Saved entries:
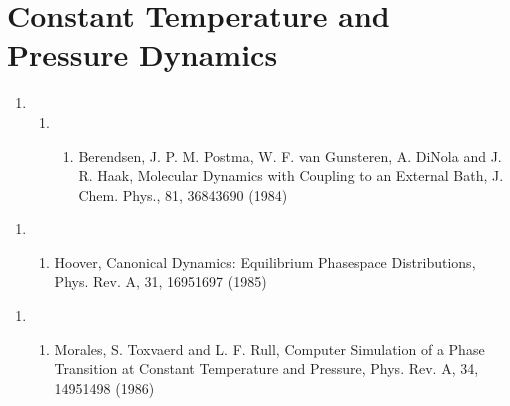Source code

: \documentclass[letterpaper,11pt,english]{sphinxmanual}
\begin{document}
\section{Constant Temperature and Pressure Dynamics}
\label{\detokenize{text/references:constant-temperature-and-pressure-dynamics}}\begin{enumerate}
%
\setcounter{enumi}{7}
\item {} \begin{enumerate}
%
\setcounter{enumii}{9}
\item {} \begin{enumerate}
%
\setcounter{enumiii}{2}
\item {} 
Berendsen, J. P. M. Postma, W. F. van Gunsteren, A. DiNola and J. R. Haak, Molecular Dynamics with Coupling to an External Bath, J. Chem. Phys., 81, 3684\sphinxhyphen{}3690 (1984)

\end{enumerate}

\end{enumerate}

\end{enumerate}
\begin{enumerate}
%
\setcounter{enumi}{22}
\item {} \begin{enumerate}
%
\setcounter{enumii}{6}
\item {} 
Hoover, Canonical Dynamics: Equilibrium Phase\sphinxhyphen{}space Distributions, Phys. Rev. A, 31, 1695\sphinxhyphen{}1697 (1985)

\end{enumerate}

\end{enumerate}
\begin{enumerate}
%
\setcounter{enumi}{9}
\item {} \begin{enumerate}
%
\setcounter{enumii}{9}
\item {} 
Morales, S. Toxvaerd and L. F. Rull, Computer Simulation of a Phase Transition at Constant Temperature and Pressure, Phys. Rev. A, 34, 1495\sphinxhyphen{}1498 (1986)

\end{enumerate}

\end{enumerate}
\end{document}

What to produce - Without including a single picture, restate all of the data word for word.

Exercise response -
Source code

: \documentclass[letterpaper,11pt,english]{sphinxmanual}
\begin{document}
\section{Constant Temperature and Pressure Dynamics}
\label{\detokenize{text/references:constant-temperature-and-pressure-dynamics}}\begin{enumerate}
%
\setcounter{enumi}{7}
\item {} \begin{enumerate}
%
\setcounter{enumii}{9}
\item {} \begin{enumerate}
%
\setcounter{enumiii}{2}
\item {} 
Berendsen, J. P. M. Postma, W. F. van Gunsteren, A. DiNola and J. R. Haak, Molecular Dynamics with Coupling to an External Bath, J. Chem. Phys., 81, 3684\sphinxhyphen{}3690 (1984)

\end{enumerate}

\end{enumerate}

\end{enumerate}
\begin{enumerate}
%
\setcounter{enumi}{22}
\item {} \begin{enumerate}
%
\setcounter{enumii}{6}
\item {} 
Hoover, Canonical Dynamics: Equilibrium Phase\sphinxhyphen{}space Distributions, Phys. Rev. A, 31, 1695\sphinxhyphen{}1697 (1985)

\end{enumerate}

\end{enumerate}
\begin{enumerate}
%
\setcounter{enumi}{9}
\item {} \begin{enumerate}
%
\setcounter{enumii}{9}
\item {} 
Morales, S. Toxvaerd and L. F. Rull, Computer Simulation of a Phase Transition at Constant Temperature and Pressure, Phys. Rev. A, 34, 1495\sphinxhyphen{}1498 (1986)

\end{enumerate}

\end{enumerate}
\end{document}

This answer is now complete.